Sinekli Bakkal isimli romanda genel olarak II. Abdülhamit Dönemi anlatılmaktadır. Romanın yazarı Halide Edip Adıvar, o dönemi realist bir anlayışla vermektedir. Özelde ise Rabia’nın hayat hikâyesi ön plana çıkmıştır. Romanda hem siyasal – toplumsal hem de duygusal sorunlar verilmiştir. İlahi bakış açısıyla kaleme alınan bu romanda yazar kendi kişiliğini gizlemeyi başarmış, roman kişilerine ve olaylara tarafsız yaklaşmıştır. Çevre tasvirlerinde de realist bir anlayış dikkati çeker. Ancak Doğu – Batı çatışmasını ortaya koyan tezli bir roman olması, realist anlayışın dışına çıkan bir durum yaratmıştır.

A. Roman Özeti

Abdülhamit devrinde Aksaray’da Sinekli Bakkal Mahallesi’nde imamın kızı Emine, aynı mahalleden orta oyuncu Tevfik ile babasının karşı çıkmasına rağmen evlenir. Tevfik zenne rolüne çıktığı için Kız Tevfik diye anılmaktadır.
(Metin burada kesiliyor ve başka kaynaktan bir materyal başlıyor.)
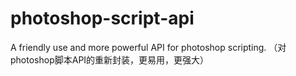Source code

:# photoshop-script-api
A friendly use and more powerful API for photoshop scripting. （对photoshop脚本API的重新封装，更易用，更强大）
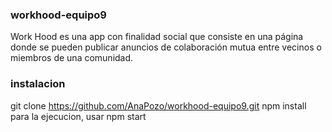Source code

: ### workhood-equipo9
Work Hood es una app con finalidad social que consiste en una página donde se pueden publicar anuncios de colaboración mutua entre vecinos o miembros de una comunidad.


### instalacion
git clone https://github.com/AnaPozo/workhood-equipo9.git
npm install
para la ejecucion, usar npm start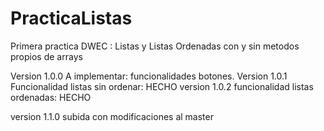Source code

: # PracticaListas
Primera practica DWEC : Listas y Listas Ordenadas con y sin metodos propios de arrays

Version 1.0.0
A implementar: funcionalidades botones.
Version 1.0.1
Funcionalidad listas sin ordenar: HECHO
version 1.0.2
funcionalidad listas ordenadas: HECHO 

version 1.1.0
subida con modificaciones al master
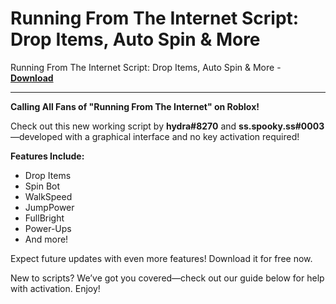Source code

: <h1>Running From The Internet Script: Drop Items, Auto Spin &amp; More</h1>

Running From The Internet Script: Drop Items, Auto Spin &amp; More - **[Download](https://www.dlgram.com/public/files/api.php?shortened=ZVyxqw)**


<hr>


**Calling All Fans of &quot;Running From The Internet&quot; on Roblox!**  

Check out this new working script by **hydra#8270** and **ss.spooky.ss#0003**—developed with a graphical interface and no key activation required!  

**Features Include:**  
- Drop Items  
- Spin Bot  
- WalkSpeed  
- JumpPower  
- FullBright  
- Power-Ups  
- And more!  

Expect future updates with even more features! Download it for free now.  

New to scripts? We’ve got you covered—check out our guide below for help with activation. Enjoy!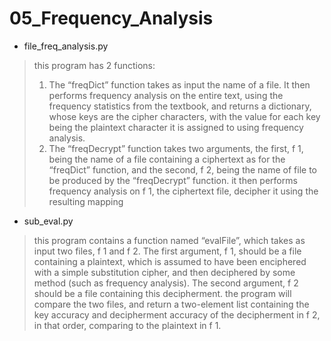 # 05_Frequency_Analysis
- file_freq_analysis.py
> this program has 2 functions:
> 1. The “freqDict” function takes as input the name of a file. It then performs frequency analysis on the entire text, using the frequency statistics from the textbook, and returns a dictionary, whose keys are the cipher characters, with the value for each key being the plaintext character it is assigned to
using frequency analysis.
>2. The “freqDecrypt” function takes two arguments, the first, f 1, being the name of a file containing a ciphertext as for the “freqDict” function, and the second, f 2, being the name of file to be produced by the “freqDecrypt” function. it then performs frequency analysis on f 1, the ciphertext file, decipher it using the
resulting mapping
- sub_eval.py
> this program contains a function named “evalFile”, which takes as input two files, f 1 and f 2. The first argument, f 1, should be a file containing a plaintext, which is assumed to have been enciphered with a simple substitution cipher, and
then deciphered by some method (such as frequency analysis). The second argument, f 2 should be a file containing this decipherment. the program will compare the two files, and return a two-element list containing the key accuracy and decipherment accuracy of the decipherment in f 2, in that order, comparing to the plaintext in f 1.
Bir süre sonra bu yüzden ayrılırlar. Ayrıldıktan sonra Rabia isminde bir çocukları dünyaya gelir. Tevfik ünlü bir sanatçı iken İstanbul’dan sürgüne gönderilir. Bu sırada Rabia sesi ile herkesi büyülemektedir.
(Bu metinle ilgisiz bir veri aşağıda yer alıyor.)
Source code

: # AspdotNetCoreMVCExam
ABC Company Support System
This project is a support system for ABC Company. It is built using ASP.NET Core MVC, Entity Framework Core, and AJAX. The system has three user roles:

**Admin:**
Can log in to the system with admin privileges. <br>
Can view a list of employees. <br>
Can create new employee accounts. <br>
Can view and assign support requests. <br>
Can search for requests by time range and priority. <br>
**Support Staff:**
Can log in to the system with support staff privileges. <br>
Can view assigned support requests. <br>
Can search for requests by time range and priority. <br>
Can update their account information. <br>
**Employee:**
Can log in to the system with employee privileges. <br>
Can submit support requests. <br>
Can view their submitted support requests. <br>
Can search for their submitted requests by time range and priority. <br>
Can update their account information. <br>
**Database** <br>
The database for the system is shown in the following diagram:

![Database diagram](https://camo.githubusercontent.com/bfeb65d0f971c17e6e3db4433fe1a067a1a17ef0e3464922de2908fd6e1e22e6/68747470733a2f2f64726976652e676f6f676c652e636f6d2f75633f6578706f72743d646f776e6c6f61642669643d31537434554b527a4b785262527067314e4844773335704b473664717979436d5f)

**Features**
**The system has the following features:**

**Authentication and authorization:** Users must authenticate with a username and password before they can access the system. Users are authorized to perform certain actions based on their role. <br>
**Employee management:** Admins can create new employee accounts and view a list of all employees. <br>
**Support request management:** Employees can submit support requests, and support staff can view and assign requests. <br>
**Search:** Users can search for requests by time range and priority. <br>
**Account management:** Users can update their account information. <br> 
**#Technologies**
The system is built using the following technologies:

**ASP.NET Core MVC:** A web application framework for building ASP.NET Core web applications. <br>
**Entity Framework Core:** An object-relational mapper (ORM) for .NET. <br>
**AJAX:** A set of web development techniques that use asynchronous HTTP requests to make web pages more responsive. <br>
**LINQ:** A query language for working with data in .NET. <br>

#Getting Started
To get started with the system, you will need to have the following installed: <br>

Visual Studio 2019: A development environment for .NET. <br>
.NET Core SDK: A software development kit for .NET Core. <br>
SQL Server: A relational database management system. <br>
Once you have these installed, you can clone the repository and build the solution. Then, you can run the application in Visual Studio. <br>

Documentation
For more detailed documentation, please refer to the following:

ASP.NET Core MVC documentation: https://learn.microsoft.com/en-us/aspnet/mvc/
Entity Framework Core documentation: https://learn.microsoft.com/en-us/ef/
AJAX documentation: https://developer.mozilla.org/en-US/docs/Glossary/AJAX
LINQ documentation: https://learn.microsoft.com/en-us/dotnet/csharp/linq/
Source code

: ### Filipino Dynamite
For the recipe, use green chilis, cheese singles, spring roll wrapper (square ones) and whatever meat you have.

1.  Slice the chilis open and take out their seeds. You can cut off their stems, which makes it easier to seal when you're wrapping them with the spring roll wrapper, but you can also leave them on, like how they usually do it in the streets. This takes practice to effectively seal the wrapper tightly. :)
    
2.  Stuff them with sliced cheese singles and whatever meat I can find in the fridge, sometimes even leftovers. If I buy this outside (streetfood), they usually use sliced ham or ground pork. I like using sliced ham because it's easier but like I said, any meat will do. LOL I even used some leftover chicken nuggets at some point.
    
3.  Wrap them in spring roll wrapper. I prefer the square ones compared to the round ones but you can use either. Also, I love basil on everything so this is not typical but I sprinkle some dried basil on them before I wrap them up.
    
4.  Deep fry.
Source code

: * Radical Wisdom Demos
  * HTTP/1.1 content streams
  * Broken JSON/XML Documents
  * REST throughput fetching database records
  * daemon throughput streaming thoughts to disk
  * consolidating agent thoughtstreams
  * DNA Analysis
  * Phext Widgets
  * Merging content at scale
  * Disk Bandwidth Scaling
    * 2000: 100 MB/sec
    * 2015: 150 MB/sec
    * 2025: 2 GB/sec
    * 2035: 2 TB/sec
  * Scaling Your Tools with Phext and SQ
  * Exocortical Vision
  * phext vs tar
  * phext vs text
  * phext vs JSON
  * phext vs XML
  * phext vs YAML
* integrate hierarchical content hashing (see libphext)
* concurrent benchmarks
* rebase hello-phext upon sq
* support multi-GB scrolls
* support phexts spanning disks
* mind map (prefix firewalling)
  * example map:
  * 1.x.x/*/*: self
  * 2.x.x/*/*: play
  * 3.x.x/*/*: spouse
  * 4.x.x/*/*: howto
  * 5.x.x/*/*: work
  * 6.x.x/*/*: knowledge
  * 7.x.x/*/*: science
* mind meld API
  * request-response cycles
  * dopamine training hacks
Kuran ve mevlit okumakta üstüne kimse yoktur. Tevfik sürgünden döner, kızını yanına alır. Ancak bu seferde Genç Türkler adlı bir gruba yardım ettiği için Şam’a sürülür. Rabia ise Müslüman olan piyano öğretmeni Peregrini ile evlenir. 1908 Meşrutiyet ilanından sonra Tevfik sürgünden döner, Sinekli Bakkal Mahallesi’nde eski mutlu günlere dönülür.

B. Konu, Ana Düşünce, Çatışma

Konu: Romanda İstanbul’un Sinekli Bakkal Sokağı’nda doğup büyüyen Rabia adlı hafız kızın ve çevresinin yaşamı konu edilir.

Ana Düşünce: Bir kadının yetiştiği kültüre uygun olmayan bir aşkı kabullenmeyerek aklı ile kalbi arasında verdiği mücadelenin güçlüğü

Çatışma: Sinekli Bakkal isimli romanda eski – yeni, aşk – mantık gibi birçok karşıtlık bulunsa da romanın temel çatışması Doğu – Batı kültürü eksenindedir.

C. Kişiler

Rabia: Çocukluğu dedesi ve annesi Emine’nin gölgesinde geçmiştir. Konağa yerleşip oradakilerle tanıştıktan sonra dedesinin fikirlerini sorgulasa da onlardan vazgeçememiştir. Sesinin güzelliğinin yanında müzik aleti çalmada da yeteneklidir. Babasıyla yaşamaya başladıktan sonra daha neşeli, cesur ve konuşkan biri olmuştur.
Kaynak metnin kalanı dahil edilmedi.